TASK BRIEF:
Lines with "задания" in them are to be located in the listing below and copied.

DATA SECTION:
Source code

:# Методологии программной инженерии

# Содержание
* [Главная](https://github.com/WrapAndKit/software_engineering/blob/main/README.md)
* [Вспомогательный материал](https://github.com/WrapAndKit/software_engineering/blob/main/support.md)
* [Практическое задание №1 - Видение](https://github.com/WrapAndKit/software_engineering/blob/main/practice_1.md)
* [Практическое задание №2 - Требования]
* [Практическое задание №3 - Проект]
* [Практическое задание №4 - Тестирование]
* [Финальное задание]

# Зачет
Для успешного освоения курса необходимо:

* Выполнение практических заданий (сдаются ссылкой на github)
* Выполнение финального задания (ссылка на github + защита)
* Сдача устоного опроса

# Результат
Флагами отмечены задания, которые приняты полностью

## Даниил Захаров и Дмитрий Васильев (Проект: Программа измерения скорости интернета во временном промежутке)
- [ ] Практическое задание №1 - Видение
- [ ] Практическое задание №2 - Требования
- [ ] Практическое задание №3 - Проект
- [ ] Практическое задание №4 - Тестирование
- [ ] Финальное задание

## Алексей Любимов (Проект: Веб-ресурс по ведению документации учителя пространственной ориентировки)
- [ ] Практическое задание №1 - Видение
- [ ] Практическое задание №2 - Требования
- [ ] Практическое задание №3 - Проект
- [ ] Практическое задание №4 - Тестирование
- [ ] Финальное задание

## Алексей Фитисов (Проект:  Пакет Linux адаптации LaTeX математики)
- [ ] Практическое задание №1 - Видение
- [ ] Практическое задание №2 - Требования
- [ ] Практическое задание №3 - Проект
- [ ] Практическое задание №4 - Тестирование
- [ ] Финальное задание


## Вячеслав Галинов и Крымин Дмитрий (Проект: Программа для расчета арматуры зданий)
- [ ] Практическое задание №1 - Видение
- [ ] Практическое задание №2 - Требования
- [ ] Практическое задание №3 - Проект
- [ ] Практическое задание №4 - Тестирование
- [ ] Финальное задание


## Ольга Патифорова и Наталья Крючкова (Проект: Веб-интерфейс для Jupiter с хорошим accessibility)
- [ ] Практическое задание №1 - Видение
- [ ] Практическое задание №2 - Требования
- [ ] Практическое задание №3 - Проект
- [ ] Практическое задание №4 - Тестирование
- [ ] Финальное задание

ANSWER BOX:
* Выполнение финального задания (ссылка на github + защита)
Флагами отмечены задания, которые приняты полностью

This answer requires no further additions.